A narrow focus on the gross domestic product as a measure of well-being is misleading, but economic growth is still important to achieve prosperity and sustainability

In the past, too much emphasis has sometimes been placed on gross domestic product (GDP) as a measure of well-being. Other indicators – such as health, education, CO2 emissions or the sustainable use of natural resources are equally important and should complement GDP. However, a complete departure from GDP or an end to economic growth would not be good ideas. Economic growth is an important determinant of prosperity and sustainability.

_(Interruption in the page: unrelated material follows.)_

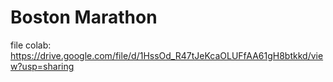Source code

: # Boston Marathon
file colab: https://drive.google.com/file/d/1HssOd_R47tJeKcaOLUFfAA61gH8btkkd/view?usp=sharing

Gross domestic product (GDP) provides a good and useful measure of the goods and services sold in a country. It is therefore a rough indicator of material well-being and is useful for economic policy. However, GDP also has disadvantages: Unpaid housework and care work, for example, are not recorded, nor is all voluntary work. Negative effects, for example on the environment, are not really taken into account. It is therefore important to consider additional indicators, which take in particular social and environmental sustainability into account (for instance, the OECD Better Life Index). However, some want to go further and establish a so-called post-growth society. But what does economic growth actually mean?

Economic growth occurs when goods or services are offered by one person or company and purchased by others. The sellers have usually created value added for which they are rewarded. For example, a carpenter who makes a table out of wood. Or a hairdresser who has completed an apprenticeship and then offers his or her skills of haircutting. This is also true for more complex goods such as a mobile phone or complicated medical treatments. What is important is that economic growth does not only occur when more goods and services are traded on the market. A significant part of the economic growth we have experienced in recent decades is due to improvements in the quality of goods and services. Cars have become safer, more comfortable and use less energy. Quality – for example in the health sector – has improved through new treatment methods, which may not always be adequately reflected in GDP due to measurement problems. The actual economic growth is therefore perhaps somewhat underestimated by the official data. Thus, economic growth is not just about consuming more and more, but about consuming better. Especially in today’s society, which is strongly characterized by services, resource consumption and environmental pollution should become less important. Intangible characteristics – such as good training, commitment, empathy or creativity – are often central to the quality of a service. This can stimulate economic growth without, for example, leading to higher environmental pollution. So growth and sustainability do not have to be opposites.

Of course, the aim should not be to maximize economic growth. But as long as we live in a free society, economic activity cannot be steered in such a way that no growth is generated. Calls for a zero growth society are difficult to implement simply because people’s freedom would have to be severely restricted to achieve that goal. Every year on New Year’s Day, GDP starts again from zero. It would be surprising if at the end of the year the same figure came out every year. And if the GDP cannot be controlled so precisely anyway, it is better if it increases somewhat rather than decreases compared to the previous year. Growth often happens almost automatically as a result of technological change, which often – although not always – leads to better goods and services. Thus, for a zero-growth society, public and private research activity would probably have to be reduced and universities would have to become significantly smaller.

It is clear that material prosperity, for which GDP is a reasonably good indicator, does not in itself make people happy. Nor does it automatically lead to a socially and environmentally sustainable society. This requires political and social accompanying measures. For example, there must be a price if a person or a company emits CO2 through their behavior. In the long term, however, economic growth is an important – perhaps even a necessary – prerequisite for economic prosperity and a socially and ecologically sustainable society.